Femen gegen Putin und Islamismus | Charlène Favier porträtiert die Femen-Mitbegründerin Oksana Schatschko | Jungle World
Charlène Favier porträtiert die Femen-Mitbegründerin Oksana Schatschko
Verlorene Ikone

Oxana (Albina Korzh): »Ich werde die Welt verändern«
Feministische Aktivistin, Sextremistin, Freiheitskämpferin à la Jeanne d’Arc – Oksana Schatschko haften viele Etiketten an. Die französische Filmemacherin Charlène Favier schildert in ihrem Biopic »Oxana«, in der deutschen Fassung noch mit dem erklärenden Untertitel »Mein Leben für die Freiheit« versehen, das kurze, stürmische Leben der 1987 in der Provinzstadt Chmelnyzkyj in der Ukraine geborenen Mitbegründerin der Frauenrechtsbewegung Femen, die am 23. Juli 2018 in Montrouge bei Paris verstarb. Ihr Tod wurde als Selbstmord eingestuft.
Im
Vorspann erfährt man, dass der Film frei nach Motiven der Biographie
von Oksana Schatschko erzählt. Im Film heißt die Hauptfigur schlicht
Oxana.
Der in Paris und in Ungarn – wohin die ukrainischen
Schauplätze verlegt wurden – gedrehte Film verdichtet die Rahmenhandlung
auf den 23. Juli 2018. An diesem Tag soll Oxanas Kunstausstellung mit
blasphemisch verfremdeten Ikonen eröffnet werden.

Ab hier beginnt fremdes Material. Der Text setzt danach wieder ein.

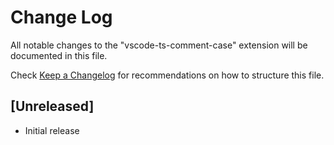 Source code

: # Change Log

All notable changes to the "vscode-ts-comment-case" extension will be documented in this file.

Check [Keep a Changelog](http://keepachangelog.com/) for recommendations on how to structure this file.

## [Unreleased]

- Initial release
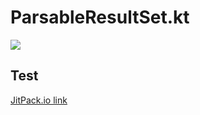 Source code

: # ParsableResultSet.kt
[![](https://jitpack.io/v/dominico966/ParsableResultSet.kt.svg)](https://jitpack.io/#dominico966/ParsableResultSet.kt)
## Test
[JitPack.io link](https://jitpack.io/v/dominico966/ParsableResultSet.kt)

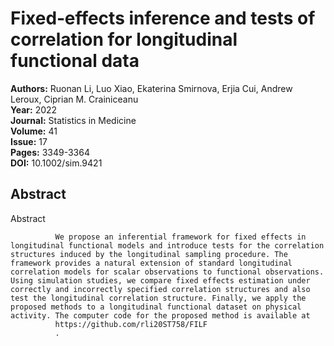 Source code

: # Fixed‐effects inference and tests of correlation for longitudinal functional data

**Authors:** Ruonan Li, Luo Xiao, Ekaterina Smirnova, Erjia Cui, Andrew Leroux, Ciprian M. Crainiceanu  
**Year:** 2022  
**Journal:** Statistics in Medicine  
**Volume:** 41  
**Issue:** 17  
**Pages:** 3349-3364  
**DOI:** 10.1002/sim.9421  

## Abstract
Abstract
            
              We propose an inferential framework for fixed effects in longitudinal functional models and introduce tests for the correlation structures induced by the longitudinal sampling procedure. The framework provides a natural extension of standard longitudinal correlation models for scalar observations to functional observations. Using simulation studies, we compare fixed effects estimation under correctly and incorrectly specified correlation structures and also test the longitudinal correlation structure. Finally, we apply the proposed methods to a longitudinal functional dataset on physical activity. The computer code for the proposed method is available at
              https://github.com/rli20ST758/FILF
              .

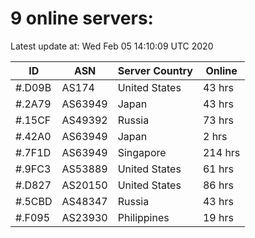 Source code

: # 9 online servers:

Latest update at: Wed Feb 05 14:10:09 UTC 2020

| ID | ASN | Server Country | Online |
| -- | --- | -------------- | ------ |
| #.D09B | AS174 | United States | 43 hrs |
| #.2A79 | AS63949 | Japan | 43 hrs |
| #.15CF | AS49392 | Russia | 73 hrs |
| #.42A0 | AS63949 | Japan | 2 hrs |
| #.7F1D | AS63949 | Singapore | 214 hrs |
| #.9FC3 | AS53889 | United States | 61 hrs |
| #.D827 | AS20150 | United States | 86 hrs |
| #.5CBD | AS48347 | Russia | 43 hrs |
| #.F095 | AS23930 | Philippines | 19 hrs |

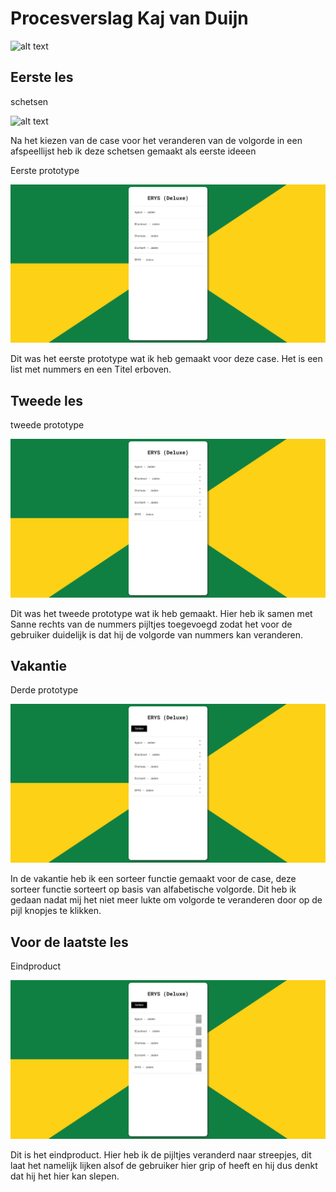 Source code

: # Procesverslag Kaj van Duijn

![alt text](./img/F4Dsplash.png "Frontend voor Design Splash")


## Eerste les

schetsen

![alt text](./img/schetsen.jpg "schetsen")

Na het kiezen van de case voor het veranderen van de volgorde in een afspeellijst heb ik deze schetsen gemaakt als eerste ideeen

Eerste prototype

![alt text](./img/begin.png "eerste prototype")

Dit was het eerste prototype wat ik heb gemaakt voor deze case. Het is een list met nummers en een Titel erboven.

## Tweede les 

tweede prototype 

![alt text](./img/les2.png "tweede prototype")

Dit was het tweede prototype wat ik heb gemaakt. Hier heb ik samen met Sanne rechts van de nummers pijltjes toegevoegd zodat het voor de gebruiker duidelijk is dat hij de volgorde van nummers kan veranderen.

## Vakantie 

Derde prototype

![alt text](./img/vakantie.png "derde prototype")

In de vakantie heb ik een sorteer functie gemaakt voor de case, deze sorteer functie sorteert op basis van alfabetische volgorde. Dit heb ik gedaan nadat mij het niet meer lukte om volgorde te veranderen door op de pijl knopjes te klikken.

## Voor de laatste les

Eindproduct

![alt text](./img/eind.png "eindproduct")

Dit is het eindproduct. Hier heb ik de pijltjes veranderd naar streepjes, dit laat het namelijk lijken alsof de gebruiker hier grip of heeft en hij dus denkt dat hij het hier kan slepen. 
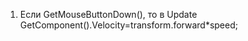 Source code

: 1.  Если GetMouseButtonDown(), то в Update
    GetComponent<RigidBody>().Velocity=transform.forward*speed;
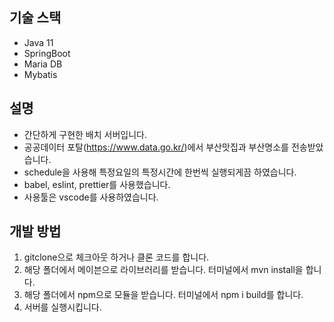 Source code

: ## 기술 스택

- Java 11
- SpringBoot
- Maria DB
- Mybatis

## 설명

- 간단하게 구현한 배치 서버입니다.
- 공공데이터 포탈(https://www.data.go.kr/)에서 부산맛집과 부산명소를 전송받았습니다.
- schedule을 사용해 특정요일의 특정시간에 한번씩 실행되게끔 하였습니다.
- babel, eslint, prettier를 사용했습니다.
- 사용툴은 vscode를 사용하였습니다.

## 개발 방법

1. gitclone으로 체크아웃 하거나 클론 코드를 합니다.
2. 해당 폴더에서 메이븐으로 라이브러리를 받습니다. 터미널에서 mvn install을 합니다.
3. 해당 폴더에서 npm으로 모듈을 받습니다. 터미널에서 npm i build를 합니다.
4. 서버를 실행시킵니다.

Die junge Künstlerin streunt verloren durch Paris. Sie trifft einen Liebhaber, spricht mit einer Journalistin, die ihr Worte in den Mund legen wird, die sie nie gesagt hat, nur damit die Schlagzeile stimmt. Um ihren Status als Flüchtling bestätigt zu bekommen, muss Oxana sich auf einer Behörde einer erniedrigenden Prozedur stellen. Abends steht sie in der Galerie, die ihre Arbeiten ausstellt, vor einem geöffneten Fenster. Ihr Freitod wird angedeutet.
Der Film erinnert daran, dass es die Femen-Bewegung war, die schon früh gegen den Putinismus aufbegehrt und sich damit immer größerer Gefahr ausgesetzt hatte.

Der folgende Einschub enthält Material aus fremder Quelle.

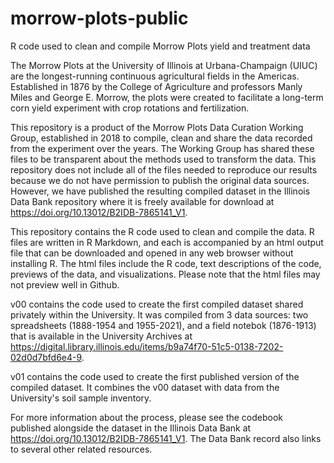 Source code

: # morrow-plots-public
R code used to clean and compile Morrow Plots yield and treatment data

The Morrow Plots at the University of Illinois at Urbana-Champaign (UIUC) are the longest-running continuous agricultural fields in the Americas. Established in 1876 by the College of Agriculture and professors Manly Miles and George E. Morrow, the plots were created to facilitate a long-term corn yield experiment with crop rotations and fertilization. 

This repository is a product of the Morrow Plots Data Curation Working Group, established in 2018 to compile, clean and share the data recorded from the experiment over the years. The Working Group has shared these files to be transparent about the methods used to transform the data. This repository does not include all of the files needed to reproduce our results because we do not have permission to publish the original data sources. However, we have published the resulting compiled dataset in the Illinois Data Bank repository where it is freely available for download at https://doi.org/10.13012/B2IDB-7865141_V1.  

This repository contains the R code used to clean and compile the data. R files are written in R Markdown, and each is accompanied by an html output file that can be downloaded and opened in any web browser without installing R. The html files include the R code, text descriptions of the code, previews of the data, and visualizations. Please note that the html files may not preview well in Github.  

v00 contains the code used to create the first compiled dataset shared privately within the University. It was compiled from 3 data sources: two spreadsheets (1888-1954 and 1955-2021), and a field notebok (1876-1913) that is available in the University Archives at https://digital.library.illinois.edu/items/b9a74f70-51c5-0138-7202-02d0d7bfd6e4-9.

v01 contains the code used to create the first published version of the compiled dataset. It combines the v00 dataset with data from the University's soil sample inventory. 

For more information about the process, please see the codebook published alongside the dataset in the Illinois Data Bank at https://doi.org/10.13012/B2IDB-7865141_V1. The Data Bank record also links to several other related resources. 
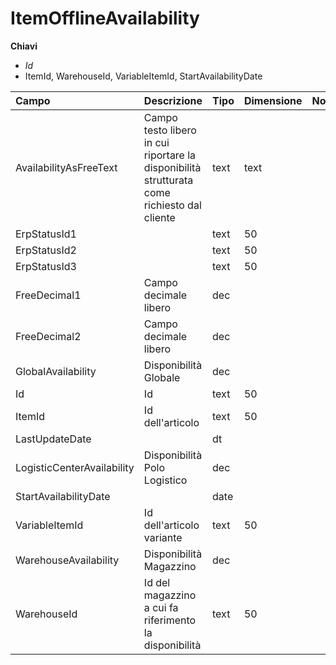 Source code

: # ItemOfflineAvailability

  
 **Chiavi**

* _Id_
* ItemId, WarehouseId, VariableItemId, StartAvailabilityDate

| Campo | Descrizione | Tipo | Dimensione | Note |
| :--- | :--- | :--- | :--- | :--- |
| AvailabilityAsFreeText | Campo testo libero in cui riportare la disponibilità strutturata come richiesto dal cliente | text | text |  |
| ErpStatusId1 |  | text | 50 |  |
| ErpStatusId2 |  | text | 50 |  |
| ErpStatusId3 |  | text | 50 |  |
| FreeDecimal1 | Campo decimale libero | dec |  |  |
| FreeDecimal2 | Campo decimale libero | dec |  |  |
| GlobalAvailability | Disponibilità Globale | dec |  |  |
| Id | Id | text | 50 |  |
| ItemId | Id dell'articolo | text | 50 |  |
| LastUpdateDate |  | dt |  |  |
| LogisticCenterAvailability | Disponibilità Polo Logistico | dec |  |  |
| StartAvailabilityDate |  | date |  |  |
| VariableItemId | Id dell'articolo variante | text | 50 |  |
| WarehouseAvailability | Disponibilità Magazzino | dec |  |  |
| WarehouseId | Id del magazzino a cui fa riferimento la disponibilità | text | 50 |  |

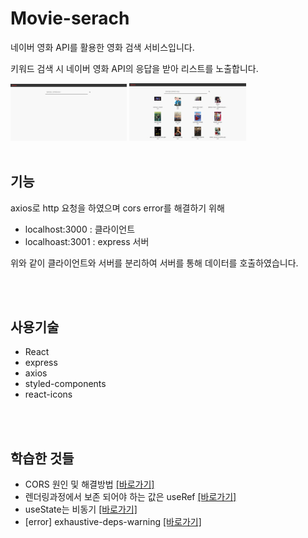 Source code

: # Movie-serach

네이버 영화 API를 활용한 영화 검색 서비스입니다.

키워드 검색 시 네이버 영화 API의 응답을 받아 리스트를 노출합니다.
<br>

<img src="img/img1.png" style="width: 37%">
<img src="img/img2.png" style="width: 37%">

<br>
<br>

## 기능

axios로 http 요청을 하였으며 cors error를 해결하기 위해

- localhost:3000 : 클라이언트
- localhoast:3001 : express 서버

위와 같이 클라이언트와 서버를 분리하여 서버를 통해 데이터를 호출하였습니다.

<br>
<br>

## 사용기술

- React
- express
- axios
- styled-components
- react-icons

<br>
<br>

## 학습한 것들

- CORS 원인 및 해결방법 [[바로가기]](https://kim-geonsik.notion.site/CORS-68e87d75fbab4931930573b317cc60a7)
- 렌더링과정에서 보존 되어야 하는 값은 useRef [[바로가기]](https://kim-geonsik.notion.site/useRef-b0cdb077479343a8b9b190587c55c114)
- useState는 비동기 [[바로가기]](https://kim-geonsik.notion.site/useState-3a7462509f164404bb1b7120641f2b3b)
- [error] exhaustive-deps-warning [[바로가기]](https://kim-geonsik.notion.site/error-exhaustive-deps-warning-ad76ccdcabd14948a4de4ef88f8e7615)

Die junge Ukrainerin Albina Korzh verkörpert die Titelfigur mit großer Intensität und trägt den Film. Das Drehbuch verfasste die Regisseurin gemeinsam mit Diane Brasseur und Antoine Lacomblez. Mit vielen Rückblenden und Zeitsprüngen fällt die Dramaturgie etwas verschachtelt aus, die Erzählweise geht jedoch auf. Puzzleartig nähert sich der Film der ebenso starken wie sensiblen Persönlichkeit Oxanas und ihrem widerspenstigen, verträumten Künstlerwesen.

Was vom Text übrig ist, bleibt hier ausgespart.